Dans le monde du sport, on désigne la nutrition comme un facteur de succès pour les athlètes.
Très tôt, on leur enseigne qu’il y a un lien direct entre ce que l’on met dans nos corps et nos performances… « Le petit-déjeuner est le repas de la journée le plus important, le dîner de la veille de ton épreuve ou de ta compétition déterminera ta performance. Si tu veux des résultats optimaux, tu dois maximiser la qualité de ton alimentation ». Cette vigilance envers la nutrition m’a été inculquée dès l’âge de 12 ans.
À cet âge, j’ai compris que mes choix alimentaires avaient une grande incidence sur mes performances sportives. Ce qui remplissait mon assiette devait alors absolument être bon pour la santé. Sous un effet boule de neige, il n’est pas difficile de croire qu’à 13 ans, j’ai commencé à penser que manger, c’était compliqué. Ce qui remplissait mon assiette devait alors être parfaitement proportionné. À 14 ans, j’ai décidé qu’il était nécessaire de commencer un régime afin de mettre toutes les chances de mon côté pour être une meilleure athlète et pour démontrer ma discipline. Mon assiette n’était désormais plus remplie. La sensation d’avoir faim est dès lors devenue mon quotidien, mon obsession et mon pire ennemi.
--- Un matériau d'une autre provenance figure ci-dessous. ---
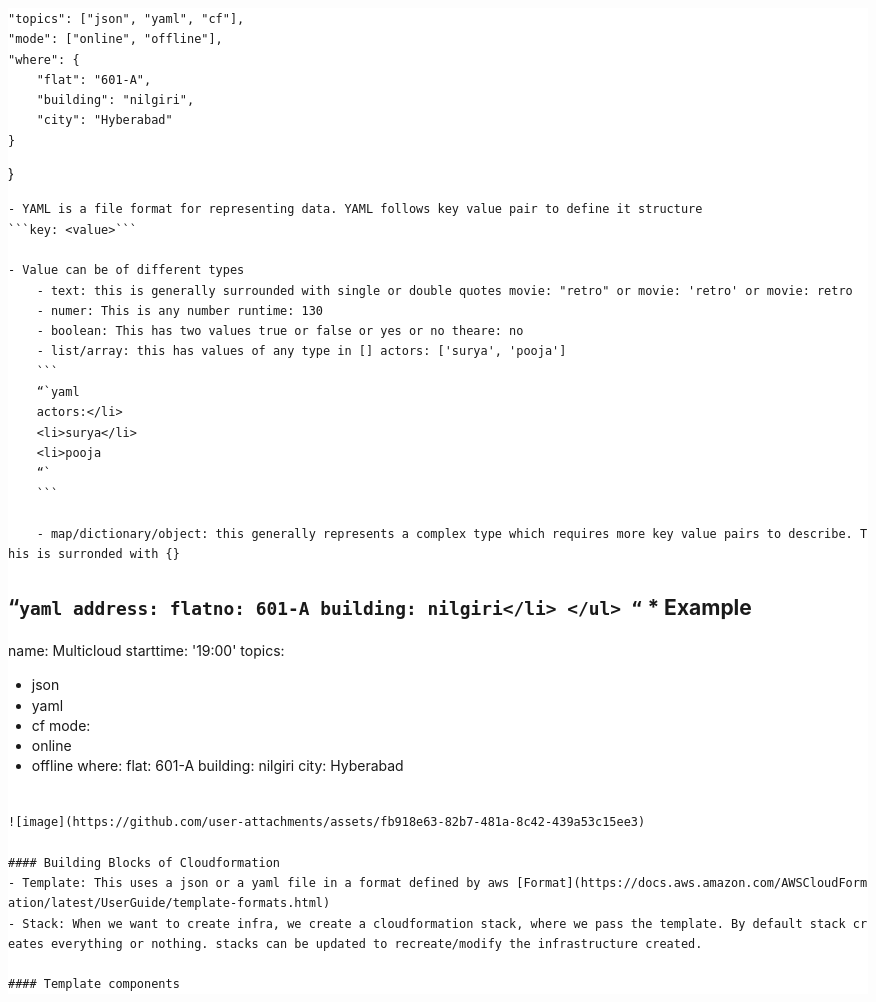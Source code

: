     "topics": ["json", "yaml", "cf"],
    "mode": ["online", "offline"],
    "where": {
        "flat": "601-A",
        "building": "nilgiri",
        "city": "Hyberabad"
    }
}
```
- YAML is a file format for representing data. YAML follows key value pair to define it structure
```key: <value>```

- Value can be of different types
    - text: this is generally surrounded with single or double quotes movie: "retro" or movie: 'retro' or movie: retro
    - numer: This is any number runtime: 130
    - boolean: This has two values true or false or yes or no theare: no
    - list/array: this has values of any type in [] actors: ['surya', 'pooja']
    ```
    “`yaml
    actors:</li>
    <li>surya</li>
    <li>pooja
    “`
    ```

    - map/dictionary/object: this generally represents a complex type which requires more key value pairs to describe. This is surronded with {}

```
“`yaml
address:
flatno: 601-A
building: nilgiri</li>
    </ul>
    “`
    * Example
---
name: Multicloud
starttime: '19:00'
topics:
  - json
  - yaml
  - cf
mode:
  - online
  - offline
where:
  flat: 601-A
  building: nilgiri
  city: Hyberabad
```

![image](https://github.com/user-attachments/assets/fb918e63-82b7-481a-8c42-439a53c15ee3)

#### Building Blocks of Cloudformation
- Template: This uses a json or a yaml file in a format defined by aws [Format](https://docs.aws.amazon.com/AWSCloudFormation/latest/UserGuide/template-formats.html)
- Stack: When we want to create infra, we create a cloudformation stack, where we pass the template. By default stack creates everything or nothing. stacks can be updated to recreate/modify the infrastructure created.

#### Template components
```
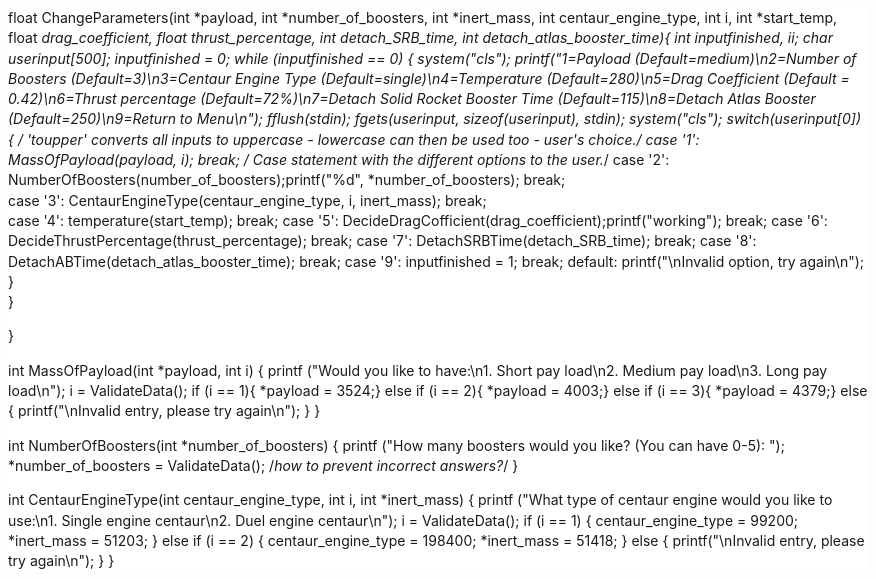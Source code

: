 
float ChangeParameters(int *payload, int *number_of_boosters, int *inert_mass, int centaur_engine_type, int i, int *start_temp, float *drag_coefficient, float *thrust_percentage, int *detach_SRB_time, int *detach_atlas_booster_time){
      int  inputfinished, ii;
      char userinput[500];
      inputfinished = 0;
	  while (inputfinished == 0) {
            system("cls");
            printf("1=Payload (Default=medium)\n2=Number of Boosters (Default=3)\n3=Centaur Engine Type (Default=single)\n4=Temperature (Default=280)\n5=Drag Coefficient (Default = 0.42)\n6=Thrust percentage (Default=72%)\n7=Detach Solid Rocket Booster Time (Default=115)\n8=Detach Atlas Booster (Default=250)\n9=Return to Menu\n");
            fflush(stdin);
		    fgets(userinput, sizeof(userinput), stdin);
            system("cls");
            switch(userinput[0]) {                              /* 'toupper' converts all inputs to uppercase - lowercase can then be used too - user's choice.*/
                    case '1': MassOfPayload(payload, i); break;           /* Case statement with the different options to the user.*/
                    case '2': NumberOfBoosters(number_of_boosters);printf("%d", *number_of_boosters); break;                                                       
                    case '3': CentaurEngineType(centaur_engine_type, i, inert_mass); break;           
                    case '4': temperature(start_temp); break;
                    case '5': DecideDragCofficient(drag_coefficient);printf("working"); break;
                    case '6': DecideThrustPercentage(thrust_percentage); break;
                    case '7': DetachSRBTime(detach_SRB_time); break;
                    case '8': DetachABTime(detach_atlas_booster_time); break;
                    case '9': inputfinished = 1; break;
                    default: printf("\nInvalid option, try again\n"); 
           }   
      } 
    
}      
    

int MassOfPayload(int *payload, int i) {
      printf ("Would you like to have:\n1. Short pay load\n2. Medium pay load\n3. Long pay load\n");
      i = ValidateData();
      if (i == 1){ 
            *payload = 3524;}
      else if (i == 2){
            *payload = 4003;} 
      else if (i == 3){ 
            *payload = 4379;}
      else { printf("\nInvalid entry, please try again\n"); }
      }

int NumberOfBoosters(int *number_of_boosters) {
      printf ("How many boosters would you like? (You can have 0-5): ");
      *number_of_boosters = ValidateData();            /*how to prevent incorrect answers?*/
}

int CentaurEngineType(int centaur_engine_type, int i, int *inert_mass) {
      printf ("What type of centaur engine would you like to use:\n1. Single engine centaur\n2. Duel engine centaur\n");
      i = ValidateData();
      if (i == 1) {
            centaur_engine_type = 99200;
            *inert_mass = 51203; }
      else if (i == 2) {
            centaur_engine_type = 198400;
            *inert_mass = 51418; }
      else { printf("\nInvalid entry, please try again\n"); }
      }
      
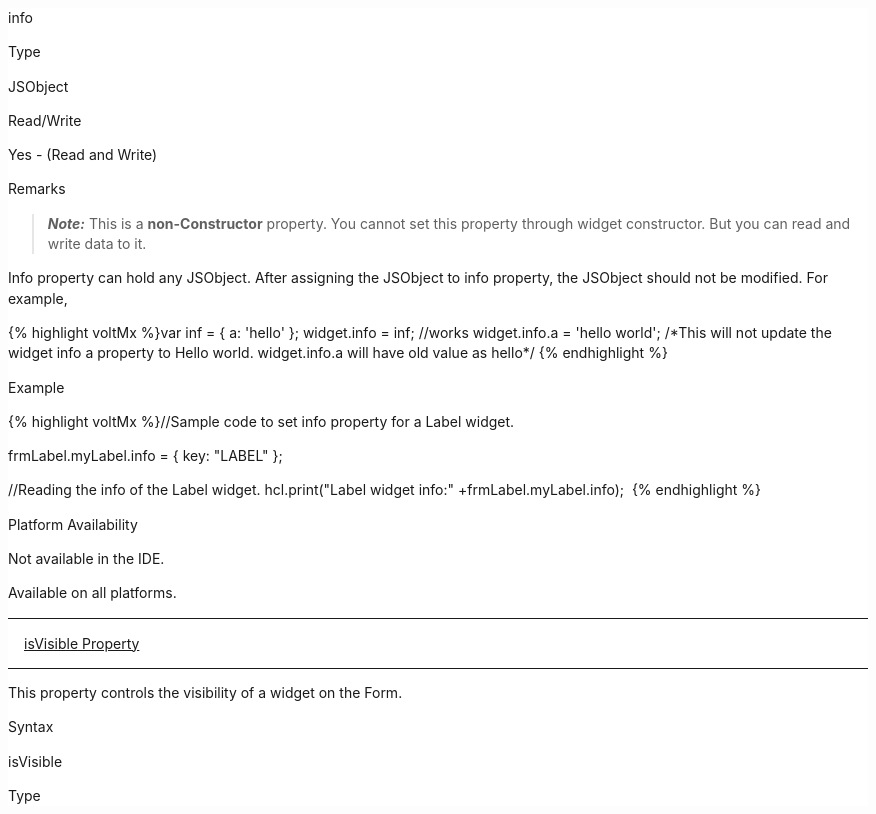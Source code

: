 info

Type

JSObject

Read/Write

Yes - (Read and Write)

Remarks

> **_Note:_** This is a **non-Constructor** property. You cannot set this property through widget constructor. But you can read and write data to it.

Info property can hold any JSObject. After assigning the JSObject to info property, the JSObject should not be modified. For example,

{% highlight voltMx %}​​​​​var inf = {
    a: 'hello'
};
widget.info = inf; //works
widget.info.a = 'hello world';
/\*This will not update the widget info a property to Hello world. 
widget.info.a will have old value as hello\*/​
{% endhighlight %}​​​​​

Example

{% highlight voltMx %}​​​​​//Sample code to set info property for a Label widget.

frmLabel.myLabel.info = {
    key: "LABEL"
};

//Reading the info of the Label widget.
hcl.print("Label widget info:" +frmLabel.myLabel.info);
​
{% endhighlight %}​​​​​

Platform Availability

Not available in the IDE.

Available on all platforms.

* * *

[![Closed](../Skins/Default/Stylesheets/Images/transparent.gif)](javascript:void(0);)[isVisible Property](javascript:void(0);)

* * *

This property controls the visibility of a widget on the Form.

Syntax

isVisible

Type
J’ai l’impression qu’on nous éduque trop peu à l’école sur les troubles alimentaires. Ce que l’on ne nous dit pas c’est qu’un trouble alimentaire, c’est malin. De ce fait, je n’étais pas consciente que j’avais un trouble alimentaire; je croyais dur comme fer que cette maladie ne pourrait jamais m’atteindre. Je me convainquais que je n’étais pas vraiment au régime et que je m’infligeais seulement une diète afin d’être plus en santé. En prime, j’agissais ainsi non pas pour le regard des autres, mais plutôt dans le but d’améliorer mes performances sportives et d’être la meilleure dans mon sport, le hockey sur glace. Aucun danger pour moi, non?!
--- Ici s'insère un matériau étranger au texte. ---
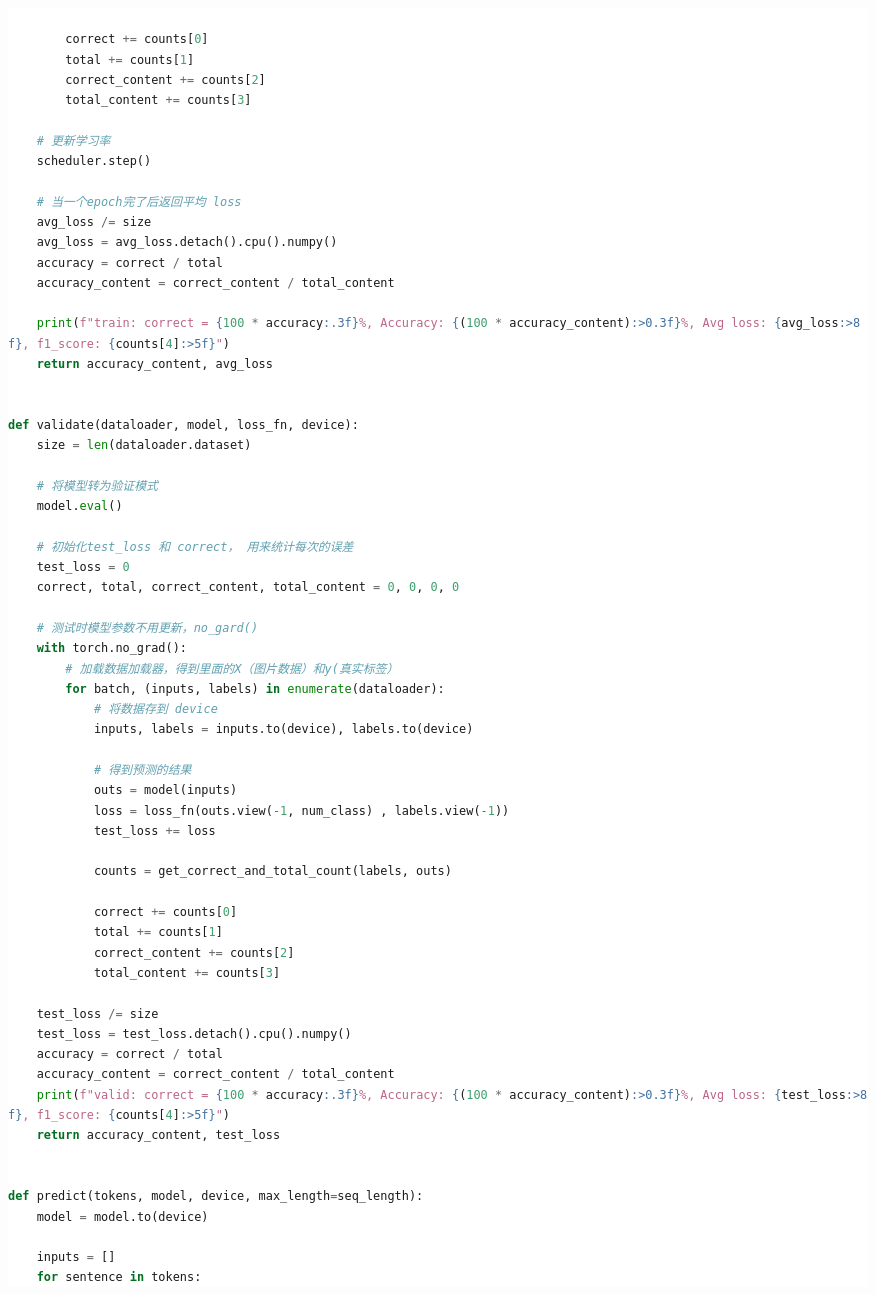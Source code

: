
 ```python

        correct += counts[0]
        total += counts[1]
        correct_content += counts[2]
        total_content += counts[3]

    # 更新学习率
    scheduler.step()

    # 当一个epoch完了后返回平均 loss
    avg_loss /= size
    avg_loss = avg_loss.detach().cpu().numpy()
    accuracy = correct / total
    accuracy_content = correct_content / total_content

    print(f"train: correct = {100 * accuracy:.3f}%, Accuracy: {(100 * accuracy_content):>0.3f}%, Avg loss: {avg_loss:>8f}, f1_score: {counts[4]:>5f}")
    return accuracy_content, avg_loss


def validate(dataloader, model, loss_fn, device):
    size = len(dataloader.dataset)

    # 将模型转为验证模式
    model.eval()

    # 初始化test_loss 和 correct， 用来统计每次的误差
    test_loss = 0
    correct, total, correct_content, total_content = 0, 0, 0, 0

    # 测试时模型参数不用更新，no_gard()
    with torch.no_grad():
        # 加载数据加载器，得到里面的X（图片数据）和y(真实标签）
        for batch, (inputs, labels) in enumerate(dataloader):
            # 将数据存到 device
            inputs, labels = inputs.to(device), labels.to(device)

            # 得到预测的结果
            outs = model(inputs)
            loss = loss_fn(outs.view(-1, num_class) , labels.view(-1))
            test_loss += loss

            counts = get_correct_and_total_count(labels, outs)

            correct += counts[0]
            total += counts[1]
            correct_content += counts[2]
            total_content += counts[3]

    test_loss /= size
    test_loss = test_loss.detach().cpu().numpy()
    accuracy = correct / total
    accuracy_content = correct_content / total_content
    print(f"valid: correct = {100 * accuracy:.3f}%, Accuracy: {(100 * accuracy_content):>0.3f}%, Avg loss: {test_loss:>8f}, f1_score: {counts[4]:>5f}")
    return accuracy_content, test_loss


def predict(tokens, model, device, max_length=seq_length):
    model = model.to(device)

    inputs = []
    for sentence in tokens:
```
Cependant, tout ce que je mangeais était en fonction de l’énergie que j’allais dépenser sur la glace, au point où s’en est devenu une réelle obsession. Moi qui me pensais invincible et en parfaite maîtrise, j’ai rapidement dégringolé de l’orthorexie à l’anorexie sans le vouloir ni même m’en rendre compte. Dégringoler est bel et bien le mot juste. Bien manger n’était plus assez, je voulais devenir encore meilleure; manger le moins possible et bouger le plus possible. Le problème c’est que moins je mangeais, moins je me sentais d’attaque pour bouger. Donc moins je bougeais, plus je me punissais en mangeant moins. Ma vie d’adolescente et de jeune adulte a rapidement évolué dans un cercle vicieux sans fin. En d’autres mots, un vrai cauchemar. Un trouble alimentaire, c’est malin. Il peut commencer par une décision qui peut sembler à première vue anodine, tel que de se priver par l’entremise d’une simple diète qu’on pensait être bonne pour notre santé.
Ce qui commença donc par un régime alimentaire finira par m’avoir coûté ma carrière sportive et 12 années à me battre pour ma vie.
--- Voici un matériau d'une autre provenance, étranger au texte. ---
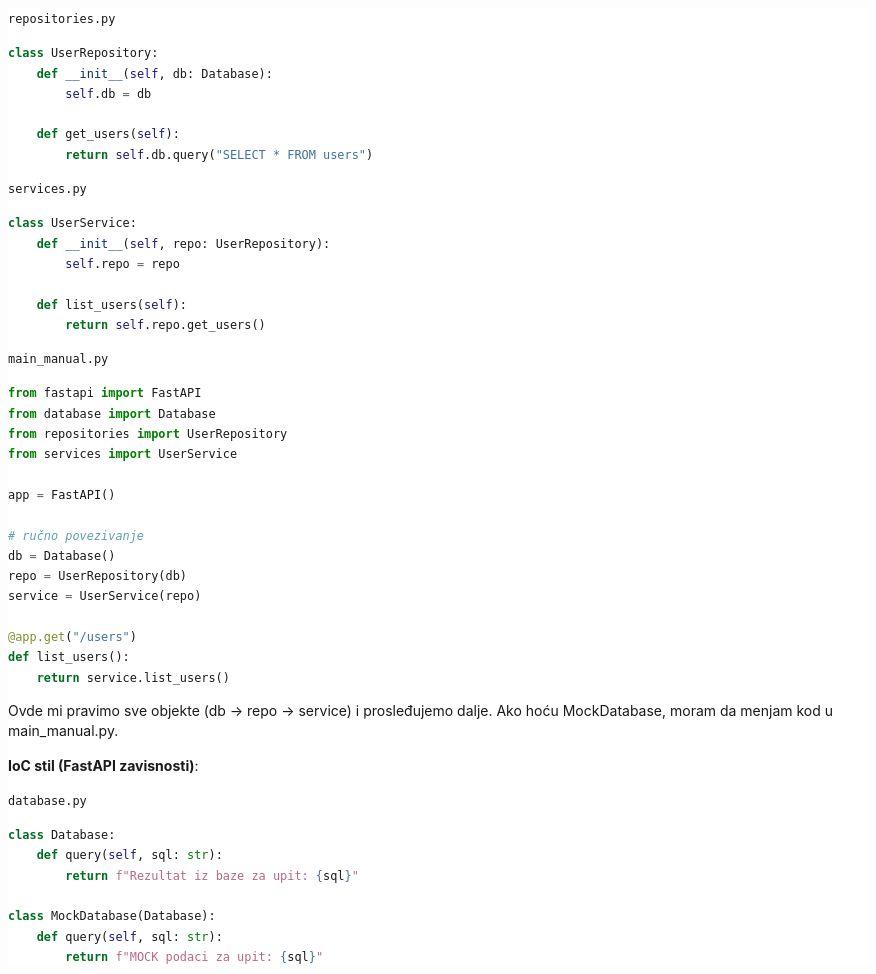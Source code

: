 `repositories.py`

```py
class UserRepository:
    def __init__(self, db: Database):
        self.db = db

    def get_users(self):
        return self.db.query("SELECT * FROM users")
```

`services.py`

```py
class UserService:
    def __init__(self, repo: UserRepository):
        self.repo = repo

    def list_users(self):
        return self.repo.get_users()
```

`main_manual.py`

```py
from fastapi import FastAPI
from database import Database
from repositories import UserRepository
from services import UserService

app = FastAPI()

# ručno povezivanje
db = Database()
repo = UserRepository(db)
service = UserService(repo)

@app.get("/users")
def list_users():
    return service.list_users()
```

Ovde mi pravimo sve objekte (db → repo → service) i prosleđujemo dalje.
Ako hoću MockDatabase, moram da menjam kod u main_manual.py.

**IoC stil (FastAPI zavisnosti)**:

`database.py`

```py
class Database:
    def query(self, sql: str):
        return f"Rezultat iz baze za upit: {sql}"

class MockDatabase(Database):
    def query(self, sql: str):
        return f"MOCK podaci za upit: {sql}"
```
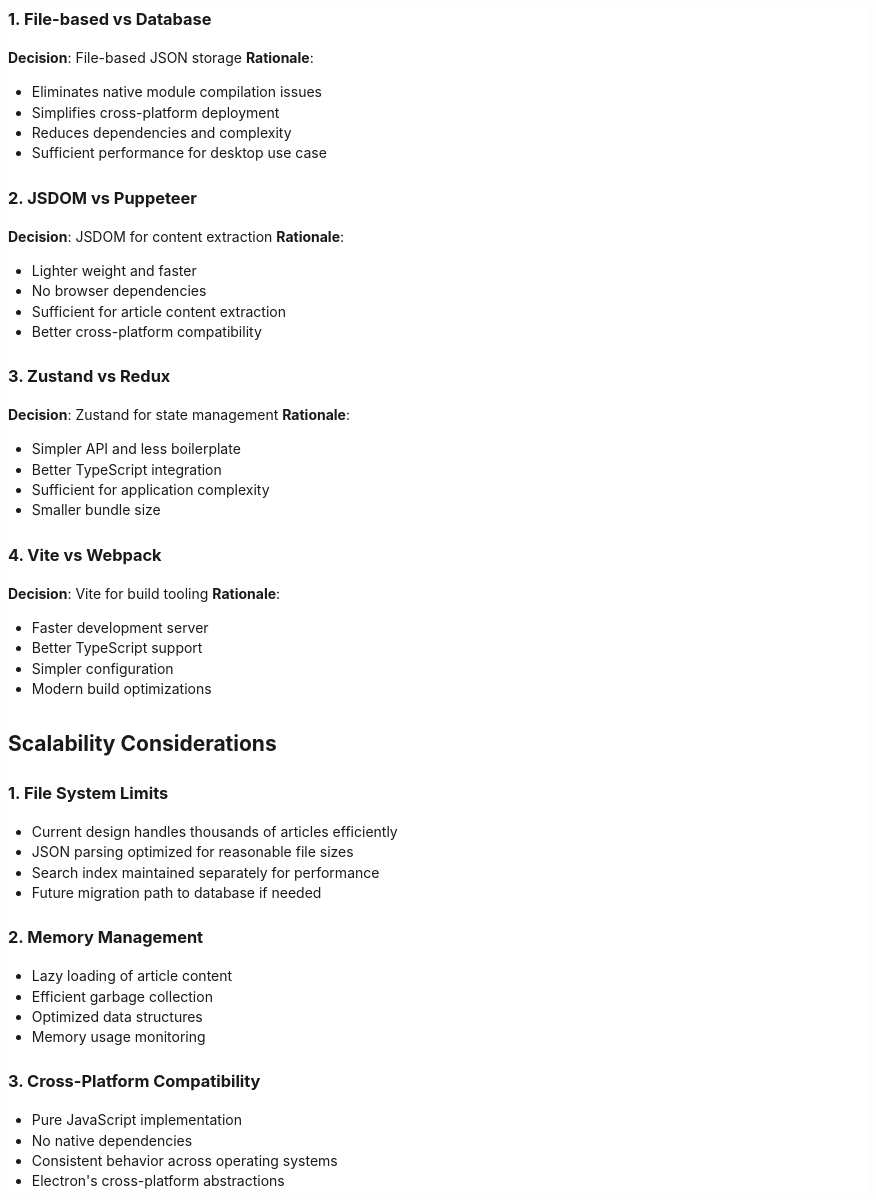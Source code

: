 ### 1. File-based vs Database
**Decision**: File-based JSON storage
**Rationale**: 
- Eliminates native module compilation issues
- Simplifies cross-platform deployment
- Reduces dependencies and complexity
- Sufficient performance for desktop use case

### 2. JSDOM vs Puppeteer
**Decision**: JSDOM for content extraction
**Rationale**:
- Lighter weight and faster
- No browser dependencies
- Sufficient for article content extraction
- Better cross-platform compatibility

### 3. Zustand vs Redux
**Decision**: Zustand for state management
**Rationale**:
- Simpler API and less boilerplate
- Better TypeScript integration
- Sufficient for application complexity
- Smaller bundle size

### 4. Vite vs Webpack
**Decision**: Vite for build tooling
**Rationale**:
- Faster development server
- Better TypeScript support
- Simpler configuration
- Modern build optimizations

## Scalability Considerations

### 1. File System Limits
- Current design handles thousands of articles efficiently
- JSON parsing optimized for reasonable file sizes
- Search index maintained separately for performance
- Future migration path to database if needed

### 2. Memory Management
- Lazy loading of article content
- Efficient garbage collection
- Optimized data structures
- Memory usage monitoring

### 3. Cross-Platform Compatibility
- Pure JavaScript implementation
- No native dependencies
- Consistent behavior across operating systems
- Electron's cross-platform abstractions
Je suis allée chercher de l’aide. Parfois, dans mes moments plus difficiles, j’en cherche encore. Et je suis fière de l’admettre. Aujourd’hui, je réalise que ma santé n’a pas de prix. Je suis heureuse de dire qu’avec cette nouvelle perspective, je me nourris suffisamment et que je fais de l’exercice parce que je suis reconnaissante de ce que mon corps me permet de faire, non pas parce que je le déteste. Je travaille avec lui et non contre lui. La santé, ce n’est pas donné à tout le monde, je suis reconnaissante d’avoir cette richesse. Mon corps, je fais de mon mieux à chaque jour pour l’honorer, le respecter et pour ne plus jamais le laisser tomber. Finalement, le mot régime n’existe plus dans mon vocabulaire.